As I sit to write my first report as Chairman it's still raining! In what has been a very poor year for man and beast, climate wise, one of the highlights for me as Chairman of NEMSA has been the demand and resulting good trade for mule sheep. We have seen a level trade through all of the sale centres which is great encouragement to all of the breeders throughout the North of England.
It is noticeable as I have attended various sales and sheep events, the number of young people involved in both the breeding and farming of mule sheep. In this day of an ever ageing farming community, this is very encouraging for the future. These young breeders should be helped as much as possible as they are the future of NEMSA. We (my wife comes as part of the package) have tried to get to as many of the 'Sheep Events' as possible this year. Wherever I have been the comments from the buyers of mule sheep have been very encouraging. Many have tried other breeds and crosses but were returning to the ever reliable MULE, for her ease of management and ability to produce two very saleable prime lambs with very little effort, even in a year like this.

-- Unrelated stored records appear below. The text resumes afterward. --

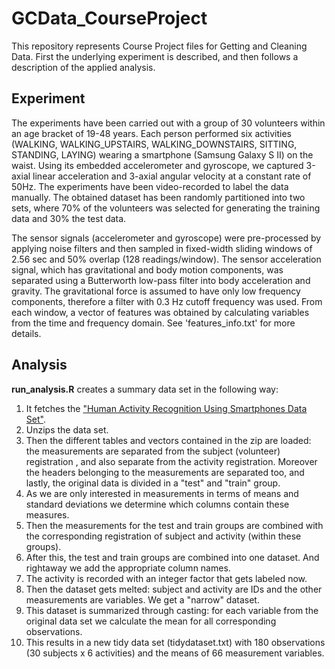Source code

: # GCData_CourseProject

This repository represents Course Project files for Getting and Cleaning Data. First the underlying experiment is described, and then follows a description of the applied analysis.

## Experiment
The experiments have been carried out with a group of 30 volunteers within an age bracket of 19-48 years. Each person performed six activities (WALKING, WALKING_UPSTAIRS, WALKING_DOWNSTAIRS, SITTING, STANDING, LAYING) wearing a smartphone (Samsung Galaxy S II) on the waist. Using its embedded accelerometer and gyroscope, we captured 3-axial linear acceleration and 3-axial angular velocity at a constant rate of 50Hz. The experiments have been video-recorded to label the data manually. The obtained dataset has been randomly partitioned into two sets, where 70% of the volunteers was selected for generating the training data and 30% the test data. 

The sensor signals (accelerometer and gyroscope) were pre-processed by applying noise filters and then sampled in fixed-width sliding windows of 2.56 sec and 50% overlap (128 readings/window). The sensor acceleration signal, which has gravitational and body motion components, was separated using a Butterworth low-pass filter into body acceleration and gravity. The gravitational force is assumed to have only low frequency components, therefore a filter with 0.3 Hz cutoff frequency was used. From each window, a vector of features was obtained by calculating variables from the time and frequency domain. See 'features_info.txt' for more details. 

## Analysis
**run_analysis.R** creates a summary data set in the following way:

1. It fetches the ["Human Activity Recognition Using Smartphones Data Set"](http://archive.ics.uci.edu/ml/datasets/Human+Activity+Recognition+Using+Smartphones).
2. Unzips the data set.
3. Then the different tables and vectors contained in the zip are loaded: the measurements are separated from the subject (volunteer) registration , and also separate from the activity registration. Moreover the headers belonging to the measurements are separated too, and lastly, the original data is divided in a "test" and "train" group.
4. As we are only interested in measurements in terms of means and standard deviations we determine which columns contain these measures.
5. Then the measurements for the test and train groups are combined with the corresponding registration of subject and activity (within these groups).
6. After this, the test and train groups are combined into one dataset. And rightaway we add the appropriate column names.
7. The activity is recorded with an integer factor that gets labeled now.
8. Then the dataset gets melted: subject and activity are IDs and the other measurements are variables. We get a "narrow" dataset.
9. This dataset is summarized through casting: for each variable from the original data set we calculate the mean for all corresponding observations.
10. This results in a new tidy data set (tidydataset.txt) with 180 observations (30 subjects x 6 activities) and the means of 66 measurement variables.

I have spoken to a number of people with very large flocks of 2000-3000 head, all of which said they would not like to run these numbers with any other breed of sheep - praise indeed!
I would like to thank everyone who has supplied stock to go on the NEMSA stand, whether they are members or farmers who run flocks of mule sheep, it is greatly appreciated. Although we are actively updating and renewing the stand all the time, I think the most important way of attracting interest to the stand is by having quality, eye-catching animals and progeny for all to admire. Thanks must also go to all branch Chairmen and committee members for their hard work in promoting and marketing the North of England Mule and especially our enthusiastic and dilligent secretary, Marion.
The 'Hogg and lamb' trade in the spring started the year off very well for the North of England Mule. Even with the buoyant gimmer lamb trade in the autumn of 2011, with a little effort, these young breeding females left a very good margin. Following on from this the Yearling/Shearling trade was very acceptable with a good show of mule sheep at Thame in early August..With a late start at 5p.m, after all other breeds had been through the ring, it was most satisfying to see a ring full of buyers and a good, sound trade with NEMSA tagged sheep being sold at a premium. This set a benchmark for the sales that followed.
The fluctuations of the prime lamb market in the final quarter of 2012- resulting from a lack of money in Europe and the glut of lambs due to the slower finishing weather conditions have affected confidence in the sheep industry. Hopefully this will be restored in the coming year and we will see the prime lamb market improve to a more profitable level.